How to avoid wasting huge amounts of memory when processing DPDK mbufs?

How to avoid wasting huge amounts of memory when processing DPDK mbufs? - dpdk

DPDK: 22.03
PMD: Amazon ENA
We have a DPDK application that only calls rte_eth_rx_burst() (we do not transmit packets) and it must process the payload very quickly. The payload of a single network packet MUST be in contiguous memory.
The DPDK API is optimized around having memory pools of fixed-size mbufs in memory pools. If a packet is received on the DPDK port that is larger than the mbuf size, but smaller than the max MTU then it will be segmented according to the figure below:
This leads us the following problems:
If we configure the memory pool to store large packets (for example
max MTU size) then we will always store the payload in contiguous memory, but we will waste huge amounts memory in the case we
receive traffic containing small packets.
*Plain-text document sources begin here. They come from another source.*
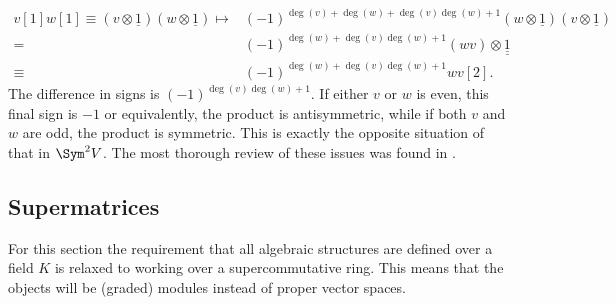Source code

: \begin{remark}
        \begin{align*}
            v[1]w[1]\equiv(v\otimes\underline{1})(w\otimes\underline{1})\mapsto&(-1)^{\deg(v)+\deg(w)+\deg(v)\deg(w)+1}(w\otimes\underline{1})(v\otimes\underline{1})\\
            =&(-1)^{\deg(w)+\deg(v)\deg(w)+1}(wv)\otimes\underline{\underline{1}}\\
            \equiv&(-1)^{\deg(w)+\deg(v)\deg(w)+1}wv[2].
        \end{align*}
        The difference in signs is $(-1)^{\deg(v)\deg(w)+1}$. If either $v$ or $w$ is even, this final sign is $-1$ or equivalently, the product is antisymmetric, while if both $v$ and $w$ are odd, the product is symmetric. This is exactly the opposite situation of that in $\Sym^2V$. The most thorough review of these issues was found in \cite{MitiAntonioMichele2021Hcmi}.
    \end{remark}

\subsection{Supermatrices}

    For this section the requirement that all algebraic structures are defined over a field $K$ is relaxed to working over a supercommutative ring. This means that the objects will be (graded) modules instead of proper vector spaces.


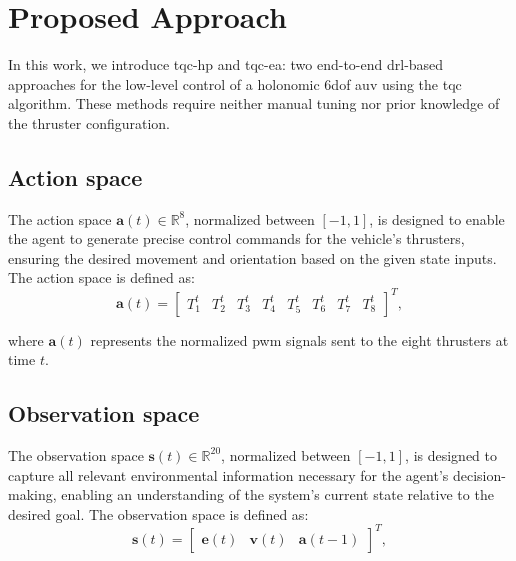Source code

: \section{Proposed Approach}
\label{sec:proposed_approach}

In this work, we introduce \acf{tqc-hp} and \acf{tqc-ea}: two end-to-end \ac{drl}-based approaches for the low-level control of a holonomic \ac{6dof} \ac{auv} using the \ac{tqc} algorithm. These methods require neither manual tuning nor prior knowledge of the thruster configuration.

\subsection{Action space}

The action space $\bm{a}(t) \in \mathbb{R}^{8}$, normalized between $[-1, 1]$, is designed to enable the agent to generate precise control commands for the vehicle’s thrusters, ensuring the desired movement and orientation based on the given state inputs. The action space is defined as:
\begin{equation}
\bm{a}(t) = \begin{bmatrix}
T_{1}^t & T_{2}^t & T_{3}^t & T_{4}^t & T_{5}^t & T_{6}^t & T_{7}^t & T_{8}^t
\end{bmatrix}^T,
\label{eq:action_space}
\end{equation}

\noindent where $\bm{a}(t)$ represents the normalized \ac{pwm} signals sent to the eight thrusters at time $t$.

\subsection{Observation space}

The observation space $\bm{s}(t) \in \mathbb{R}^{20}$, normalized between $[-1, 1]$, is designed to capture all relevant environmental information necessary for the agent’s decision-making, enabling an understanding of the system’s current state relative to the desired goal. The observation space is defined as:
\begin{equation}
\bm{s}(t) = \begin{bmatrix}
\bm{e}(t) & \bm{v}(t) & \bm{a}(t-1)
\end{bmatrix}^T,
\label{eq:observation_space}
\end{equation}

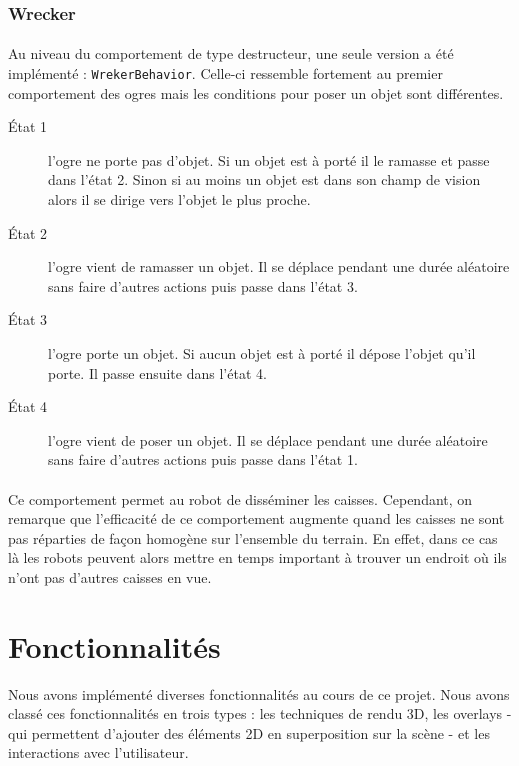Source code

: \subsubsection{Wrecker}
\paragraph{}Au niveau du comportement de type destructeur, une seule version a
été implémenté : \texttt{WrekerBehavior}. Celle-ci ressemble fortement au premier comportement des
ogres mais les conditions pour poser un objet sont différentes.

\begin{description}
    \item[\'Etat 1] l'ogre ne porte pas d'objet. Si un objet est à porté il
        le ramasse et passe dans l'état 2. Sinon si au moins un objet est dans son
        champ de vision alors il se dirige vers l'objet le plus proche.
    \item[\'Etat 2] l'ogre vient de ramasser un objet. Il se déplace pendant une
        durée aléatoire sans faire d'autres actions puis passe dans l'état 3.
    \item[\'Etat 3] l'ogre porte un objet. Si aucun objet est à porté il
        dépose l'objet qu'il porte. Il passe ensuite dans
        l'état 4.
    \item[\'Etat 4] l'ogre vient de poser un objet. Il se déplace pendant une
        durée aléatoire sans faire d'autres actions puis passe dans l'état 1.
\end{description}

\paragraph{}Ce comportement permet au robot de disséminer les caisses.
Cependant, on remarque que l'efficacité de ce comportement augmente quand les
caisses ne sont pas réparties de façon homogène sur l'ensemble du terrain. En
effet, dans ce cas là les robots peuvent alors mettre en temps important à
trouver un endroit où ils n'ont pas d'autres caisses en vue.

\section{Fonctionnalités}

Nous avons implémenté diverses fonctionnalités au cours de ce projet. Nous
avons classé ces fonctionnalités en trois types : les techniques de rendu 3D,
les overlays - qui permettent d'ajouter des éléments 2D en superposition sur
la scène - et les interactions avec l'utilisateur.

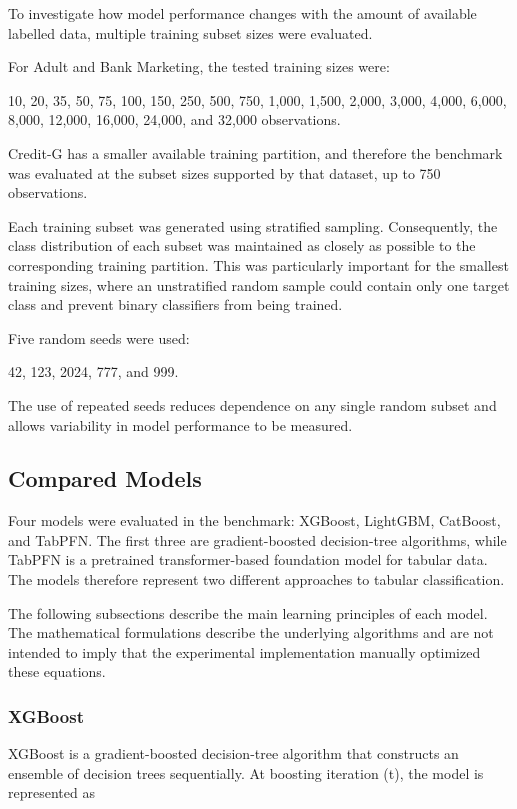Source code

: To investigate how model performance changes with the amount of available labelled data, multiple training subset sizes were evaluated.

For Adult and Bank Marketing, the tested training sizes were:

10, 20, 35, 50, 75, 100, 150, 250, 500, 750, 1,000, 1,500, 2,000, 3,000, 4,000, 6,000, 8,000, 12,000, 16,000, 24,000, and 32,000 observations.

Credit-G has a smaller available training partition, and therefore the benchmark was evaluated at the subset sizes supported by that dataset, up to 750 observations.

Each training subset was generated using stratified sampling. Consequently, the class distribution of each subset was maintained as closely as possible to the corresponding training partition. This was particularly important for the smallest training sizes, where an unstratified random sample could contain only one target class and prevent binary classifiers from being trained.

Five random seeds were used:

42, 123, 2024, 777, and 999.

The use of repeated seeds reduces dependence on any single random subset and allows variability in model performance to be measured.

\subsection{Compared Models}\label{compared-models}

Four models were evaluated in the benchmark: XGBoost, LightGBM, CatBoost, and TabPFN. The first three are gradient-boosted decision-tree algorithms, while TabPFN is a pretrained transformer-based foundation model for tabular data. The models therefore represent two different approaches to tabular classification.

The following subsections describe the main learning principles of each model. The mathematical formulations describe the underlying algorithms and are not intended to imply that the experimental implementation manually optimized these equations.

\subsubsection{XGBoost}\label{xgboost}

XGBoost is a gradient-boosted decision-tree algorithm that constructs an ensemble of decision trees sequentially. At boosting iteration (t), the model is represented as

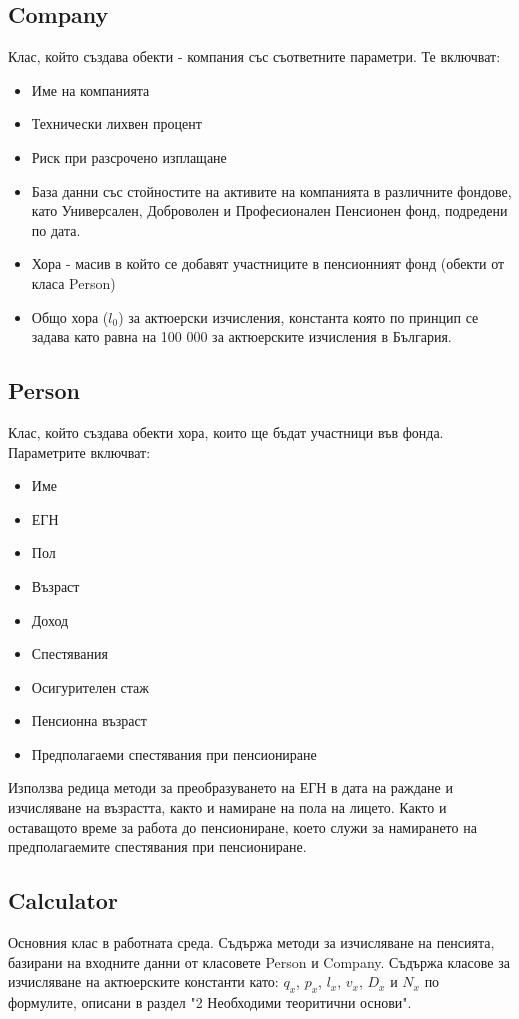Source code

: \documentclass[a4paper,12pt]{article}
\begin{document}
\subsection{Company}
Клас, който създава обекти - компания със съответните параметри. Те включват:
\begin{itemize}
        \item Име на компанията
        \item Технически лихвен процент
        \item Риск при разсрочено изплащане
        \item База данни със стойностите на активите на компанията в различните фондове, като Универсален, Доброволен и Професионален Пенсионен фонд, подредени по дата.
        \item Хора - масив в който се добавят участниците в пенсионният фонд (обекти от класа Person)
        \item Общо хора ($l_0$) за актюерски изчисления, константа която по принцип се задава като равна на 100 000 за актюерските изчисления в България.
\end{itemize}

\subsection{Person}
Клас, който създава обекти хора, които ще бъдат участници във фонда. Параметрите включват:
\begin{itemize}
        \item Име
        \item ЕГН
        \item Пол
        \item Възраст
        \item Доход
        \item Спестявания
        \item Осигурителен стаж
        \item Пенсионна възраст
        \item Предполагаеми спестявания при пенсиониране
\end{itemize}
Използва редица методи за преобразуването на ЕГН в дата на раждане и изчисляване на възрастта, както и намиране на пола на лицето. Както и оставащото време за работа до пенсиониране, което служи за намирането на предполагаемите спестявания при пенсиониране.
\subsection{Calculator}
Основния клас в работната среда. Съдържа методи за изчисляване на пенсията, базирани на входните данни от класовете Person и Company.
\newline
Съдържа класове за изчисляване на актюерските константи като: $q_x$, $p_x$, $l_x$, $v_x$, $D_x$ и $N_x$ по формулите, описани в раздел "2 Необходими теоритични основи".
\end{document}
Imagine that our mbuf size
is 9216 bytes, but we are receiving mostly packets of size 100-300
bytes. We are wasting memory by a factor of 90!
If we reduce the size of mbufs, to let's say 512 bytes, then we need
special handling of those segments in order to store the payload in
contiguous memory. Special handling and copying hurts our performance, so it should be limited.
My final question:
What strategy is recommended for a DPDK application that needs to process the payload of network packets in contiguous memory? With both small (100-300 bytes) and large (9216) packets, without wasting huge amounts of memory with 9K-sized mbuf pools? Is copying segmented jumbo frames into a larger mbuf the only option?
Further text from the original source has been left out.